LA CASA DE RESFA
Poemas de la vida
MARTA CACHACA
Nací en Planeta Rica, un pueblo sabanero de la Costa.
Cuando empezaron las habladurías dejé al niño con mi
madre,
y me vine a esta ciudad,
donde terminé viviendo en la casa de doña Resfa.
Nadie supo jamás mi verdadero nombre.
Me hice llamar Marta, pero después le agregaron Cachaca,
por mi elegancia y porque caminaba como una ola
invadiendo la sala.
Cuando quedaba embarazada le enviaba los críos a mi
madre.
Sólo después de que nació Daniel
le pagaba a Nena la ropavejera para que me los
cuidara.
Trabajé más de cuarenta años en la casa,
y al final terminé sirviendo las mesas sin descuidar
mi maquillaje,
por lo cual me gané el apodo cariñoso de payasita.

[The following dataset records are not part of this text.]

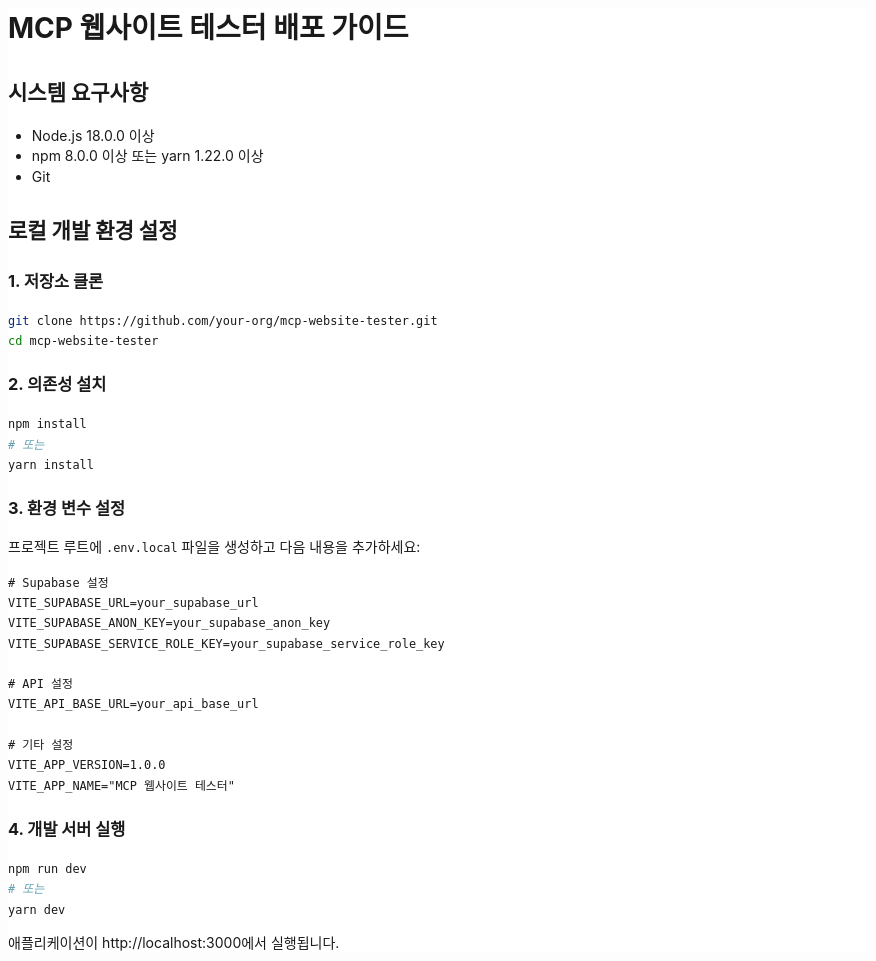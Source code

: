 # MCP 웹사이트 테스터 배포 가이드

## 시스템 요구사항

- Node.js 18.0.0 이상
- npm 8.0.0 이상 또는 yarn 1.22.0 이상
- Git

## 로컬 개발 환경 설정

### 1. 저장소 클론

```bash
git clone https://github.com/your-org/mcp-website-tester.git
cd mcp-website-tester
```

### 2. 의존성 설치

```bash
npm install
# 또는
yarn install
```

### 3. 환경 변수 설정

프로젝트 루트에 `.env.local` 파일을 생성하고 다음 내용을 추가하세요:

```env
# Supabase 설정
VITE_SUPABASE_URL=your_supabase_url
VITE_SUPABASE_ANON_KEY=your_supabase_anon_key
VITE_SUPABASE_SERVICE_ROLE_KEY=your_supabase_service_role_key

# API 설정
VITE_API_BASE_URL=your_api_base_url

# 기타 설정
VITE_APP_VERSION=1.0.0
VITE_APP_NAME="MCP 웹사이트 테스터"
```

### 4. 개발 서버 실행

```bash
npm run dev
# 또는
yarn dev
```

애플리케이션이 http://localhost:3000에서 실행됩니다.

Cada fin de año se escucha en la radio una canción de
música parrandera,
en la que el compositor dice que no hubo ningún coño
en la cama
como el de Marta Cachaca.
Tres de mis hijos que viven en New York
compraron para mí esta casa,
donde vivo con una muchacha de servicio.
No sé si me estaré volviendo loca de amor,
porque cada noche
alguno de los muchos hombres con quienes me acosté en la
vida
se me presenta desnudo en la penumbra
y vuelve a hacerme el amor.
IRENE COSITO FEO
No tuve gracia física,
pero en la cama mi arte se inspiraba.
Ni las más bellas de la casa
tenían tres o cuatro hombres esperándolas en la sala.

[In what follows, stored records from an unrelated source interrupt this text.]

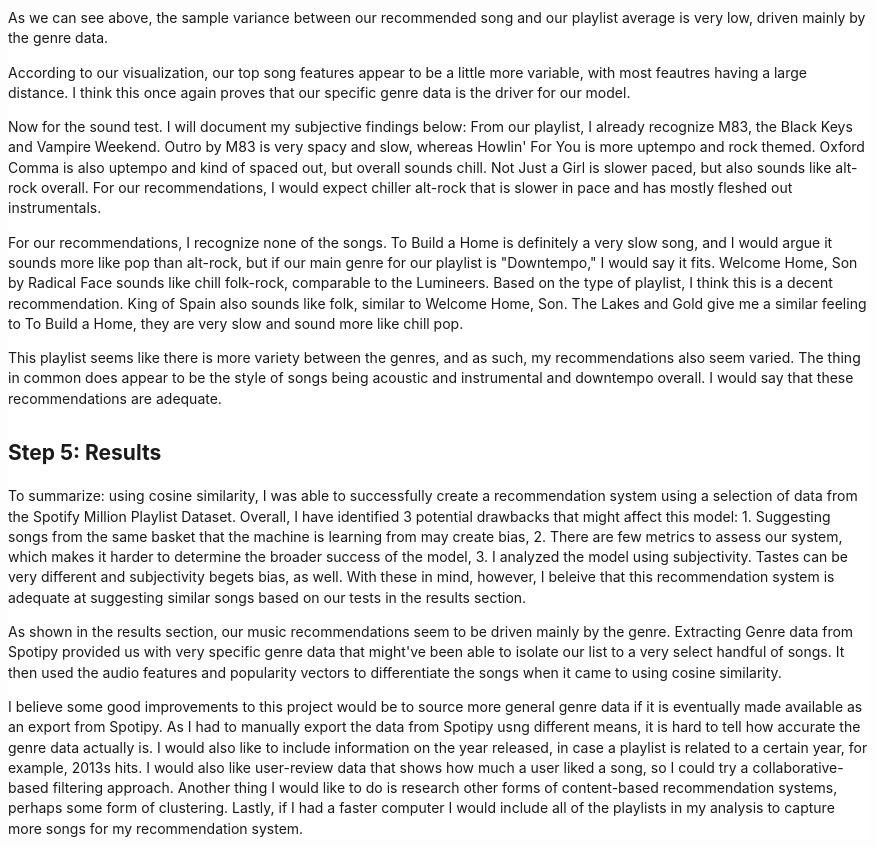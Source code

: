 
As we can see above, the sample variance between our recommended song and our playlist average is very low, driven mainly by the genre data.

According to our visualization, our top song features appear to be a little more variable, with most feautres having a large distance. I think this once again proves that our specific genre data is the driver for our model.

Now for the sound test. I will document my subjective findings below:
From our playlist, I already recognize M83, the Black Keys and Vampire Weekend. Outro by M83 is very spacy and slow, whereas Howlin' For You is more uptempo and rock themed. Oxford Comma is also uptempo and kind of spaced out, but overall sounds chill. Not Just a Girl is slower paced, but also sounds like alt-rock overall. For our recommendations, I would expect chiller alt-rock that is slower in pace and has mostly fleshed out instrumentals.

For our recommendations, I recognize none of the songs. To Build a Home is definitely a very slow song, and I would argue it sounds more like pop than alt-rock, but if our main genre for our playlist is "Downtempo," I would say it fits. Welcome Home, Son by Radical Face sounds like chill folk-rock, comparable to the Lumineers. Based on the type of playlist, I think this is a decent recommendation. King of Spain also sounds like folk, similar to Welcome Home, Son. The Lakes and Gold give me a similar feeling to To Build a Home, they are very slow and sound more like chill pop.

This playlist seems like there is more variety between the genres, and as such, my recommendations also seem varied. The thing in common does appear to be the style of songs being acoustic and instrumental and downtempo overall. I would say that these recommendations are adequate.


## Step 5:  Results


To summarize: using cosine similarity, I was able to successfully create a recommendation system using a selection of data from the Spotify Million Playlist Dataset. Overall, I have identified 3 potential drawbacks that might affect this model: 1. Suggesting songs from the same basket that the machine is learning from may create bias, 2. There are few metrics to assess our system, which makes it harder to determine the broader success of the model, 3. I analyzed the model using subjectivity. Tastes can be very different and subjectivity begets bias, as well. With these in mind, however, I beleive that this recommendation system is adequate at suggesting similar songs based on our tests in the results section.

As shown in the results section, our music recommendations seem to be driven mainly by the genre. Extracting Genre data from Spotipy provided us with very specific genre data that might've been able to isolate our list to a very select handful of songs. It then used the audio features and popularity vectors to differentiate the songs when it came to using cosine similarity.

I believe some good improvements to this project would be to source more general genre data if it is eventually made available as an export from Spotipy. As I had to manually export the data from Spotipy usng different means, it is hard to tell how accurate the genre data actually is. I would also like to include information on the year released, in case a playlist is related to a certain year, for example, 2013s hits. I would also like user-review data that shows how much a user liked a song, so I could try a collaborative-based filtering approach. Another thing I would like to do is research other forms of content-based recommendation systems, perhaps some form of clustering. Lastly, if I had a faster computer I would include all of the playlists in my analysis to capture more songs for my recommendation system.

Mi secreto era natural y sencillo:
una vez con ellos adentro,
mi coño apretaba y les succionaba hasta el alma,
para hacerles olvidar por un instante
las miserias de este mundo.
LA COSTEÑA
Nunca me gustó acostarme
con niños ni con muchachos.
Siempre preferí los hombres de temperamento fuerte,
como yo.
Por eso, de entre casa,
sólo me acostaba con Humberto, el hijo mayor de la
dueña.
Con él donde quisiera, como quisiera y a la hora que
quisiera.
Era inteligente, gracioso, y tenía una espléndida sonrisa.
Cuando nos dieron la noticia de que lo habían matado,
sólo tenía treinta y tres años,
en el bar La Payanca,
sus mujeres lo lloramos en nueve lugares de la noche,
escondiendo la cara entre las manos.
EL CUARTO HIJO DE DOÑA RESFA
John Jairo
contaba sólo dieciocho años
cuando su cuerpo comenzó a hincharse por algún mal
desconocido.
Creíamos que engordaba por goloso,
no que estuviese enfermo.
Más tarde supimos lo de los riñones.
Para distraernos por momentos
nos íbamos al cine Olympia,
que quedaba frente a la casa con sus luminosos avisos
de neón,
donde aprendimos más que en la escuela sobre amores y
odios.
Cuando murió lo llevamos al cerro donde jugábamos de
niños,
convertido en un parque cementerio
que sepultó nuestros recuerdos de infancia.
Supimos que había muerto sin conocer mujer.